§ What you will do
Return all of the data that follows precisely, leaving every image out.

§ Supplied records
........

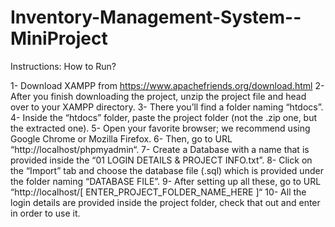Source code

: # Inventory-Management-System--MiniProject

Instructions: How to Run?

1- Download XAMPP from https://www.apachefriends.org/download.html
2- After you finish downloading the project, unzip the project file and head over to your XAMPP directory.
3- There you’ll find a folder naming “htdocs”.
4- Inside the “htdocs” folder, paste the project folder (not the .zip one, but the extracted one).
5- Open your favorite browser; we recommend using Google Chrome or Mozilla Firefox.
6- Then, go to URL “http://localhost/phpmyadmin“.
7- Create a Database with a name that is provided inside the “01 LOGIN DETAILS & PROJECT INFO.txt”.
8- Click on the “Import” tab and choose the database file (.sql) which is provided under the folder naming “DATABASE FILE”.
9- After setting up all these, go to URL “http://localhost/[ ENTER_PROJECT_FOLDER_NAME_HERE ]“
10- All the login details are provided inside the project folder, check that out and enter in order to use it.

........

§ Your response
Source code

: # Inventory-Management-System--MiniProject

Instructions: How to Run?

1- Download XAMPP from https://www.apachefriends.org/download.html
2- After you finish downloading the project, unzip the project file and head over to your XAMPP directory.
3- There you’ll find a folder naming “htdocs”.
4- Inside the “htdocs” folder, paste the project folder (not the .zip one, but the extracted one).
5- Open your favorite browser; we recommend using Google Chrome or Mozilla Firefox.
6- Then, go to URL “http://localhost/phpmyadmin“.
7- Create a Database with a name that is provided inside the “01 LOGIN DETAILS & PROJECT INFO.txt”.
8- Click on the “Import” tab and choose the database file (.sql) which is provided under the folder naming “DATABASE FILE”.
9- After setting up all these, go to URL “http://localhost/[ ENTER_PROJECT_FOLDER_NAME_HERE ]“
10- All the login details are provided inside the project folder, check that out and enter in order to use it.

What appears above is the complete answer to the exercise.